The yearly index released by Oxford Insights evaluated 195 governments based on 69 indicators grouped under six pillars: policy capacity, governance, AI infrastructure, public sector adoption, development and diffusion, and resilience.

The Oxford Insights AI Readiness Index measures how equipped governments are to deploy artificial intelligence in public service delivery, drawing on indicators covering policy capacity, infrastructure, governance, development, diffusion, and resilience.

How Nigeria Stacks Up Globally And Within Africa

Within Sub-Saharan Africa, Nigeria ranked fourth, trailing Kenya (65th), South Africa (67th), and Mauritius (71st), reinforcing its position as one of the region’s strongest AI-ready countries.

Overall, 10 African nations featured in the global top 100, reflecting steady but uneven advancement in artificial intelligence development across the continent.

Top 10 African Countries By Global Ranking

Kenya — 65th
South Africa — 67th
Mauritius — 71st
Nigeria — 72nd
Rwanda — 75th
Ghana — 85th
Morocco — 87th
Algeria — 96th
Senegal — 97th
Tunisia — 99th

What The Report Says About Nigeria

The report characterised Nigeria as being “amongst the highest ranking countries globally from the continent”, noting that recent policy initiatives and sector investments are beginning to yield results.

“Nigeria — amongst the highest ranking countries globally from the continent — just stepped into the top 50 on Development and Diffusion (49th) and performed even better in policy capacity (coming 35th globally) following increased investment in its domestic AI sector, the launch of detailed AI policy documents and a stated intention to enhance efforts for international collaboration.”

This indicates that although Nigeria’s overall placement is 72nd, it recorded much stronger results in key areas, particularly Policy Capacity, where it ranked 35th globally, and Development and Diffusion, where it placed 49th worldwide.

These outcomes reflect the country’s expanding AI ecosystem, growing talent base, and recent government moves to formalise artificial intelligence policy frameworks.

The report also highlighted Nigeria’s transition from planning to execution, referencing the launch of the Nigeria AI Scaling Hub as evidence that the country is beginning to embed AI within public sector systems.

Strengths And Gaps

Despite gains in policy and innovation, the report identified ongoing challenges common across the region, including:

  • Constraints in AI infrastructure
  • Low levels of public sector adoption
  • Gaps in core digital and energy infrastructure

Sub-Saharan Africa ranked last among nine global regions, with an average score of 28.04. This underscores that while Nigeria is outperforming many regional peers, its progress remains limited by broader structural issues.

Nigeria’s Drive To Build Local AI Capacity

Nigeria’s push to strengthen its AI ecosystem has also gained renewed political momentum.

On January 7, 2026, at the 50th Convocation Ceremony of the University of Jos, the Minister of Communications and Digital Economy, Dr Bosun Tijani, announced the establishment of a National AI Centre of Excellence within the university.

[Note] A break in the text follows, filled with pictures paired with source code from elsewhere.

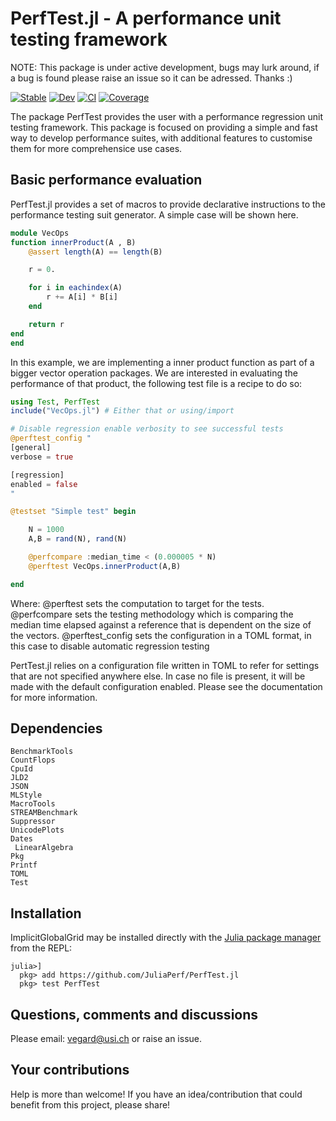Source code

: # PerfTest.jl - A performance unit testing framework

NOTE: This package is under active development, bugs may lurk around, if a bug is found please raise an issue so it can be adressed. Thanks :)

[![Stable](https://img.shields.io/badge/docs-stable-blue.svg)](https://JuliaPerf.github.io/PerfTest.jl/stable)
[![Dev](https://img.shields.io/badge/docs-dev-blue.svg)](https://JuliaPerf.github.io/PerfTest.jl/dev)
[![CI](https://github.com/JuliaPerf/PerfTest.jl/actions/workflows/CI.yml/badge.svg?branch=master)](https://github.com/JuliaPerf/PerfTest.jl/actions/workflows/CI.yml?query=branch%3Amain)
[![Coverage](https://codecov.io/gh/JuliaPerf/PerfTest.jl/branch/master/graph/badge.svg)](https://codecov.io/gh/JuliaPerf/PerfTest.jl)

The package PerfTest provides the user with a performance regression unit testing framework. This package is focused on providing a simple and fast way to develop performance suites, with additional features to customise them for more comprehensice use cases.

## Basic performance evaluation

PerfTest.jl provides a set of macros to provide declarative instructions to the performance testing suit generator. A simple case will be shown here.

```julia
module VecOps
function innerProduct(A , B)
    @assert length(A) == length(B)

    r = 0.

    for i in eachindex(A)
        r += A[i] * B[i]
    end

    return r
end
end
```

In this example, we are implementing a inner product function as part of a bigger vector operation packages. We are interested in evaluating the performance of that product, the following test file is a recipe to do so:


```julia
using Test, PerfTest
include("VecOps.jl") # Either that or using/import 

# Disable regression enable verbosity to see successful tests
@perftest_config "
[general]
verbose = true

[regression]
enabled = false
"

@testset "Simple test" begin

    N = 1000
    A,B = rand(N), rand(N)

    @perfcompare :median_time < (0.000005 * N)
    @perftest VecOps.innerProduct(A,B)

end

```

Where:
    @perftest sets the computation to target for the tests.
    @perfcompare sets the testing methodology which is comparing the median time elapsed against a reference that is dependent on the size of the vectors.
    @perftest_config sets the configuration in a TOML format, in this case to disable automatic regression testing


PertTest.jl relies on a configuration file written in TOML to refer for settings that are not specified anywhere else. In case no file is present, it will be made with the default configuration enabled. Please see the documentation for more information.


## Dependencies

```
BenchmarkTools
CountFlops
CpuId
JLD2
JSON
MLStyle
MacroTools
STREAMBenchmark
Suppressor
UnicodePlots
Dates
 LinearAlgebra
Pkg
Printf
TOML
Test
```

## Installation
ImplicitGlobalGrid may be installed directly with the [Julia package manager](https://docs.julialang.org/en/v1/stdlib/Pkg/index.html) from the REPL:
```julia-repl
julia>]
  pkg> add https://github.com/JuliaPerf/PerfTest.jl
  pkg> test PerfTest
```

## Questions, comments and discussions

Please email: vegard@usi.ch or raise an issue.

## Your contributions

Help is more than welcome! If you have an idea/contribution that could benefit from this project, please share!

According to Tijani, the move signalled Nigeria’s resolve “not to remain a passive consumer of artificial intelligence technologies or a rule-taker in emerging global AI governance frameworks.”

“AI is built on numbers, and Nigeria has the numbers. We are too big a country not to participate meaningfully in artificial intelligence,” he said.

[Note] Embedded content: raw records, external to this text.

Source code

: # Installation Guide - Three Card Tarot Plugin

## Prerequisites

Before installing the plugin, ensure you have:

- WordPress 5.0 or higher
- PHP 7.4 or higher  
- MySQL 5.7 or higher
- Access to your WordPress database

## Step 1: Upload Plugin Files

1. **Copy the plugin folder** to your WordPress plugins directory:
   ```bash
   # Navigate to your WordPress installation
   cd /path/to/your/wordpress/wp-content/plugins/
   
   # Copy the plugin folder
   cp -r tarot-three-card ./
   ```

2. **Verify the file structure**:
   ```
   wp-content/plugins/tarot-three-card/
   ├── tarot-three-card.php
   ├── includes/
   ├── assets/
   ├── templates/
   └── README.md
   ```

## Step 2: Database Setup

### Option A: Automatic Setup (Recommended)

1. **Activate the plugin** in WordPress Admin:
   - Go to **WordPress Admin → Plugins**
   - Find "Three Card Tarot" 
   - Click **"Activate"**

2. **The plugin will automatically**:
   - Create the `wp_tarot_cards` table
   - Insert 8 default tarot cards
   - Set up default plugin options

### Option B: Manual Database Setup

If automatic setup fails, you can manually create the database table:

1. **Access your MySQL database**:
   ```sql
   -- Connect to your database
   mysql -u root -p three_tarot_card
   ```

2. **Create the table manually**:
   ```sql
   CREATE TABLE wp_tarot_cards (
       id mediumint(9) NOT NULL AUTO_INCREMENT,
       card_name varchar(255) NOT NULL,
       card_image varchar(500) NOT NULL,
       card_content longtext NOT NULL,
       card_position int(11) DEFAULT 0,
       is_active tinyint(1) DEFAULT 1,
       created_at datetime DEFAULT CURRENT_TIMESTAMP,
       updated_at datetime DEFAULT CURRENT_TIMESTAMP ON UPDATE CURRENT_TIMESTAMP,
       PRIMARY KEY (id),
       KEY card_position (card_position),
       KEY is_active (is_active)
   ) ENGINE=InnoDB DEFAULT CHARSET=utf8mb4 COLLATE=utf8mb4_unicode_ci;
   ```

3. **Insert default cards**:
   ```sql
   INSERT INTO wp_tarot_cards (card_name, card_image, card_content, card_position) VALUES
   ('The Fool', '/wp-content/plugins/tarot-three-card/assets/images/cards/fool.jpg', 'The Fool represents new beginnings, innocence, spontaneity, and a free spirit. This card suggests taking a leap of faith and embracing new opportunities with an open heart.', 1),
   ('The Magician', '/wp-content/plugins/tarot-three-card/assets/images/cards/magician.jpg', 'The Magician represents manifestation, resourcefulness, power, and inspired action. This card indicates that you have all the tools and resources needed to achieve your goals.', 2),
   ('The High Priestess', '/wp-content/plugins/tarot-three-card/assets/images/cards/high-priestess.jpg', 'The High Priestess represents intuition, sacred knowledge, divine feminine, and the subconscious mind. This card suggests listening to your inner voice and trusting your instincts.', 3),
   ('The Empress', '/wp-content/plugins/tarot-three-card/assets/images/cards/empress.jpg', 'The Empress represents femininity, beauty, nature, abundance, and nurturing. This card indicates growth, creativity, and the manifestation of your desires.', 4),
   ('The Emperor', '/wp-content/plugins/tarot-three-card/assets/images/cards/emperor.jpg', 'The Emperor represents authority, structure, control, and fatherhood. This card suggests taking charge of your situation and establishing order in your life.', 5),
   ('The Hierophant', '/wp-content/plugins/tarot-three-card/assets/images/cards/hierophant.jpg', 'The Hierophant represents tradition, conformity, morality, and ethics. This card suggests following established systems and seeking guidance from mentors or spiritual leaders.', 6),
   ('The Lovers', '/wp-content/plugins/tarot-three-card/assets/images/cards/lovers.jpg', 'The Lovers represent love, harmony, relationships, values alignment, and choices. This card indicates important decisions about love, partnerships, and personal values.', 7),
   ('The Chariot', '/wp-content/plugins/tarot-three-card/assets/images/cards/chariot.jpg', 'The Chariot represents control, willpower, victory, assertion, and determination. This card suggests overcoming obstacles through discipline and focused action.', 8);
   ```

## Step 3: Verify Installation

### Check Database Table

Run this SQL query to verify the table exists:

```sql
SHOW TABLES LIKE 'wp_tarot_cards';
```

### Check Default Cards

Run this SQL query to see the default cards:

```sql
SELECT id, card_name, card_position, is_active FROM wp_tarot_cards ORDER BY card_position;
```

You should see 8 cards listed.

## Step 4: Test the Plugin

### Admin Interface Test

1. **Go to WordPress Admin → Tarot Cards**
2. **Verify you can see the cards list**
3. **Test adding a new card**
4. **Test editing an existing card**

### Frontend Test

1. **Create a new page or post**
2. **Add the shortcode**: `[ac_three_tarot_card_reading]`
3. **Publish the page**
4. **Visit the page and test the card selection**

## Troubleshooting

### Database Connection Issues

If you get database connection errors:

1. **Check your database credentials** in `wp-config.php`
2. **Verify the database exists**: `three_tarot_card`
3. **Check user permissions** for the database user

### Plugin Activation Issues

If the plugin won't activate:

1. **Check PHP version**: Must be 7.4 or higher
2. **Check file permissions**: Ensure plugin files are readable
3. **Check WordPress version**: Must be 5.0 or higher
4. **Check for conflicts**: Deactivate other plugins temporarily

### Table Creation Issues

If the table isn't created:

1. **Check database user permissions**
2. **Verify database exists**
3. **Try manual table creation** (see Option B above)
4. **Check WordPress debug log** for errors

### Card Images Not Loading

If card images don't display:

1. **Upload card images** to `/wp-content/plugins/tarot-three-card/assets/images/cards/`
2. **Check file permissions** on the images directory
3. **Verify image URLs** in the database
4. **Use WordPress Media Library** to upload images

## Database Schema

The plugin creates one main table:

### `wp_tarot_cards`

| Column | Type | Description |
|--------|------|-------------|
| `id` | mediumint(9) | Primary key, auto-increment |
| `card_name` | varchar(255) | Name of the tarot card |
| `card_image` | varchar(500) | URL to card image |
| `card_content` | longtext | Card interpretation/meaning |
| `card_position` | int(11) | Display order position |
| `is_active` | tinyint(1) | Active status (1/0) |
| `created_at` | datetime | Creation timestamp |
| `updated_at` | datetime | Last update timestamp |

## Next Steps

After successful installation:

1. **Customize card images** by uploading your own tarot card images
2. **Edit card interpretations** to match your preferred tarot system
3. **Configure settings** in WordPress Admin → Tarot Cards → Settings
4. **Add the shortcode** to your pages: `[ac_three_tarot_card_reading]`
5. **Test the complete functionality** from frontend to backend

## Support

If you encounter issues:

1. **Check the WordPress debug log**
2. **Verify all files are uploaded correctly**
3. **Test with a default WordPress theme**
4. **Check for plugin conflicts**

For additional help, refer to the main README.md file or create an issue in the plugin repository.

He further stressed that Nigerian universities must spearhead research into locally relevant datasets and contextual intelligence, rather than depending solely on foreign-trained AI models.

The Bigger Picture

Overall, the index portrays Nigeria as a country with strong AI ambitions but inconsistent implementation. While progress is evident in policy formulation and ecosystem growth, limited adoption within the public sector remains a key bottleneck.

As more African countries roll out AI strategies and innovation hubs, the report suggests that Nigeria’s ability to convert policy goals into practical government use will determine whether it rises further in future global AI readiness rankings.